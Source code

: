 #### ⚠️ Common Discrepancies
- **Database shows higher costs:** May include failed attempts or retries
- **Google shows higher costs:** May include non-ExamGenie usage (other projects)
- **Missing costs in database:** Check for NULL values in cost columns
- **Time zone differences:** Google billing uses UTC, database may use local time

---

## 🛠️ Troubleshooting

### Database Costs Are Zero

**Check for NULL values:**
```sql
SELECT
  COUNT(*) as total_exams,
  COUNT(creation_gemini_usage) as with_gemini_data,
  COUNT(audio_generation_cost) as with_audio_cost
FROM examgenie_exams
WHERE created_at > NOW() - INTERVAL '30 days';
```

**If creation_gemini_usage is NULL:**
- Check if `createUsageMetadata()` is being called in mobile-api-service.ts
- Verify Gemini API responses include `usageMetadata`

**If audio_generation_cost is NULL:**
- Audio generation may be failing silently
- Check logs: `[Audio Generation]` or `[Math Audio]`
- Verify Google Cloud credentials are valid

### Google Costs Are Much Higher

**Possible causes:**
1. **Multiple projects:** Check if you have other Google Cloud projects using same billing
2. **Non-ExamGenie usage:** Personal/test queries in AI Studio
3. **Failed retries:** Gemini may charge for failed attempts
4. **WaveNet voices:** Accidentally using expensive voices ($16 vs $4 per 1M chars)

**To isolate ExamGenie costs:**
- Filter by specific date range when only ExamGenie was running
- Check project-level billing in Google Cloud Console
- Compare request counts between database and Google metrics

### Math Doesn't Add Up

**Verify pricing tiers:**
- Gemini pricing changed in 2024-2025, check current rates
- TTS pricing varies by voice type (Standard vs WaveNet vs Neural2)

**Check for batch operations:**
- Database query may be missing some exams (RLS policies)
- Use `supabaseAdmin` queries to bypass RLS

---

----

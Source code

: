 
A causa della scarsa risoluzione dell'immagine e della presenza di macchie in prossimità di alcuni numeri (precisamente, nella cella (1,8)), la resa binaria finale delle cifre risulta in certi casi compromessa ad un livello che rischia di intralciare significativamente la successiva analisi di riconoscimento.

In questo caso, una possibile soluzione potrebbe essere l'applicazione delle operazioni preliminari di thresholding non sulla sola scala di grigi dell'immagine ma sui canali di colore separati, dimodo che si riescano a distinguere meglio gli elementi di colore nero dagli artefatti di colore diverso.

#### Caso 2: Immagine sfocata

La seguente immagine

----

● **EXERCISE DESCRIPTION**
Where a line of the listing holds the string "NULL", copy that line.

● **RESPONSE**
- **Missing costs in database:** Check for NULL values in cost columns
**Check for NULL values:**
**If creation_gemini_usage is NULL:**
**If audio_generation_cost is NULL:**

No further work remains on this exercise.